--- DATA LISTING ---
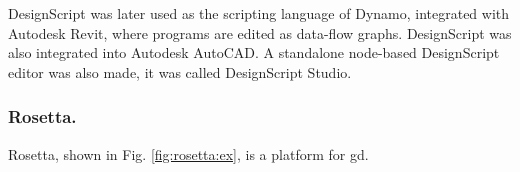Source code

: \documentclass{./llncs2e/llncs}
\begin{document}
	
	DesignScript was later used as the scripting language of Dynamo, integrated with Autodesk Revit, where programs are edited as data-flow graphs. 
	DesignScript was also integrated into Autodesk AutoCAD. 
	A standalone node-based DesignScript editor was also made, it was called DesignScript Studio.
	


\subsubsection{Rosetta.}
	Rosetta\cite{de2012modern,lopes2011portable}, shown in Fig. \ref{fig:rosetta:ex}, is a platform for \ac{gd}.
	
\end{document}
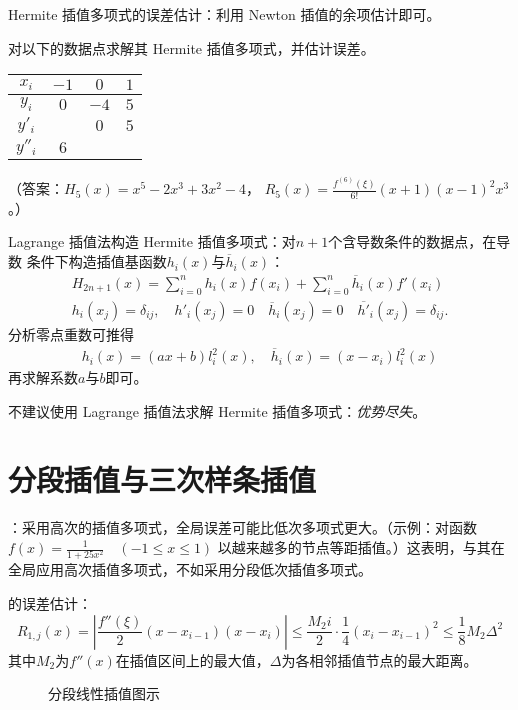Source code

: \entry Hermite 插值多项式的误差估计：利用 Newton 插值的余项估计即可。

\example 对以下的数据点求解其 Hermite 插值多项式，并估计误差。
\begin{center}\small
\begin{tabular}{cccc}
\toprule
$x_i$&$-1$&$0$&$1$\\
\midrule
$y_i$&$0$&$-4$&$5$\\
$y'_i$&&$0$&$5$\\
$y''_i$&$6$&&\\
\bottomrule
\end{tabular}\end{center}
（答案：$H_5(x)=x^5-2x^3+3x^2-4$，
$R_5(x)=\frac{f^{(6)}(\xi)}{6!}(x+1)(x-1)^2x^3$。）

\entry Lagrange 插值法构造 Hermite 插值多项式：对$n+1$个含导数条件的数据点，在导数
条件下构造插值基函数$h_i(x)$与$\overline{h}_i(x)$：
\begin{gather}
H_{2n+1}(x)=\sum_{i=0}^nh_i(x)f(x_i)+\sum_{i=0}^n\overline{h}_i(x)f'(x_i)\\
h_i(x_j)=\delta_{ij},\quad h'_i(x_j)=0\quad\overline{h}_i(x_j)=0\quad
\overline{h'}_i(x_j)=\delta_{ij}.
\end{gather}
分析零点重数可推得
\begin{gather}
h_i(x)=(ax+b)l_i^2(x),\quad\overline{h}_i(x)=(x-x_i)l_i^2(x)
\end{gather}
再求解系数$a$与$b$即可。

\entry 不建议使用 Lagrange 插值法求解 Hermite 插值多项式：\emph{优势尽失}。

\section{分段插值与三次样条插值}
\entry {}：采用高次的插值多项式，全局误差可能比低次多项式更大。（示例：对函数 $f(x)=\frac1{1+25x^2}\quad(-1\leq x\leq 1)$ 以越来越多的节点等距插值。）这表明，与其在全局应用高次插值多项式，不如采用分段低次插值多项式。

\entry {}的误差估计：
\begin{equation}
R_{1,j}(x)=\left|\frac{f''(\xi)}2(x-x_{i-1})(x-x_i)\right|\leq\frac{M_2i}2\cdot
\frac14(x_i-x_{i-1})^2\leq\frac18M_2\Delta^2
\end{equation}
其中$M_2$为$f''(x)$在插值区间上的最大值，$\Delta$为各相邻插值节点的最大距离。

\begin{figure}[htbp]
\small\centering
{}
\caption{分段线性插值图示}\label{4-f3}
\end{figure}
---
#### WORK TASK
Among the preceding records, how many lines include the word "Rosetta"? Reply with the number only.

#### RESPONSE BELOW
2